I have a couple of issues with Simmons’ specific implementation. First, Simmons’ pyramid distributes Hall of Famers across five physical floors of the pyramid. Actual Hall of Fames, however, tend to throw all their Hall of Famers into a single literal hall; they are museums first and Hall of Fames second. The Hall may be the room everyone gravitates to and even the most prominent room, but it’s still a single room. Even the Rock and Roll Hall of Fame, a place that already vaguely looks like Simmons’ pyramid (and, incidentally, by all accounts a place that makes Cooperstown look like the model of integrity) throws all its Hall of Famers onto a single level of a six-level building; the closest thing to what Simmons might be talking about might be the Hollywood Walk of Fame. There are some points in this model’s favor, even from the perspective of the Halls themselves, as it provides a single place for you to be overwhelmed by the prestige and the eminent personalities all around you, to take it all in all at once, besides the fact it allows the Hall not to overwhelm the building’s place as a museum. But this consideration doesn’t completely invalidate the model; physical differences in the honoring of each Hall of Famer, such as a plaque made of different materials or placement on the floor, could distinguish players of different tiers, which could be indicated by the personality used. For example, each plaque could have one to five stars on it and we could refer to Hall of Fame members as one-star to five-star Hall of Famers. Or we could arrange the Hall as a spiral going around a larger building, connecting with the exhibits on each floor with each full turn or half-turn, each tier arranged in chronological order or in rough order of importance within each tier, up to the Pantheon taking up the entire top floor, with statues instead of mere plaques for each Pantheon member, and if the sport has a Babe Ruth, Michael Jordan, or Wayne Gretzky, one single undisputed best player of all time, they get their statue in the center. This could be considered taking a cue from the Guggenheim Museum, which arranges its artifacts in a spiral one browses starting from the top and working their way down.
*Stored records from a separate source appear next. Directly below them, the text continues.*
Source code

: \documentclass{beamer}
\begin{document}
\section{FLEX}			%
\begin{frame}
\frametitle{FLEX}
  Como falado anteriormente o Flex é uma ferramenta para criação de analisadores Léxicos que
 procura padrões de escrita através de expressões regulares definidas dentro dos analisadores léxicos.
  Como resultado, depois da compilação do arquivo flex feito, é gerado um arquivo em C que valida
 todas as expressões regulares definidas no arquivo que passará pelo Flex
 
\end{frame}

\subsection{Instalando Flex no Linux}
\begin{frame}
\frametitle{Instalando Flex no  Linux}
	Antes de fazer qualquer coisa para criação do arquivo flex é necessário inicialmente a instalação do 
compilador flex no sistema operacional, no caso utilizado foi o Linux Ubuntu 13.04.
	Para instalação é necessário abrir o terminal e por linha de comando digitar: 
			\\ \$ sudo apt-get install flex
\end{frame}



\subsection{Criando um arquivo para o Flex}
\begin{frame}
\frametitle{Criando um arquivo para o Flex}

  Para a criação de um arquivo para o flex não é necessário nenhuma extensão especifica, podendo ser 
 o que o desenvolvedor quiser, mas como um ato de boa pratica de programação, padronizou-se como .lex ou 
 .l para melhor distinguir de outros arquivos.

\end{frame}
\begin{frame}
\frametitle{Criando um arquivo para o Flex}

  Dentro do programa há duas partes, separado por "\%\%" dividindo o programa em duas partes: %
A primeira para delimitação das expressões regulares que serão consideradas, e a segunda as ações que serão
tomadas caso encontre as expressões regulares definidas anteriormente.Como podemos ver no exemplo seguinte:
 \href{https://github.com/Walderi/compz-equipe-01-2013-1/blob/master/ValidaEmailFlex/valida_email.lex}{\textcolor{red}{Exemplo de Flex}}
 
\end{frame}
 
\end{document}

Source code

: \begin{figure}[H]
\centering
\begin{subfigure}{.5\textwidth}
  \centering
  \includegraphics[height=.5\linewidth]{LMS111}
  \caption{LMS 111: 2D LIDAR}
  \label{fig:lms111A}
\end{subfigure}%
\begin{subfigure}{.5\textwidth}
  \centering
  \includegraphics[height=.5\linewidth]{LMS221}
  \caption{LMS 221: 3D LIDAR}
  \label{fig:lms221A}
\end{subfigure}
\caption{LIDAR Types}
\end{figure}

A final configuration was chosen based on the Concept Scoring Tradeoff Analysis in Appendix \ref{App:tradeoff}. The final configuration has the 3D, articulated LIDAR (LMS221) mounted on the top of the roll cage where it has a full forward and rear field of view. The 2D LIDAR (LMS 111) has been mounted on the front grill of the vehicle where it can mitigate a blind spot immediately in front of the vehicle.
A simpler but perhaps more challenging problem has to do with the process of assigning a level to each member, which Simmons would do by taking the average score each member gets from an assignment committee, “rounded up”. The problem should be obvious: if the assignment committee consists of 50 people, 49 of them votes a member to level 1, and the 50th votes them to level 2, their average is 1.02, which gets rounded up to 2. That one single voter got them bumped up to level 2! It would seem that very few people would be selected to level 1 unless their election to the Hall at all was so tentative as to make it unlikely they would be elected in the first place. Considering part of the appeal of the pyramid for Simmons is to throw all the borderline candidates to level 1, this seems counterproductive. Even if we made a post facto argument that past decades were undeniably mistaken in putting someone in, and everyone votes them to level 1 because even those who would have voted for them agree it’s ridiculous to put them any higher, it’s hard to see how the bottom level would grow. Simmons seems to be counting on the assignment committee to disagree with the selection committee, and specifically to agree with his own judgments. (Rounding up has another, similar problem: it’s very easy for someone to get into the Pantheon just by racking up enough level 4 votes and a couple of level 5 votes to get their average just over four. “Small Hall” people would much rather round down, making it more difficult to get into higher levels; while that gives the Pantheon the opposite problem, requiring induction to be unanimous, a case could be made that if your average can’t top 2 you don’t deserve to be in level 2 or above anyway.)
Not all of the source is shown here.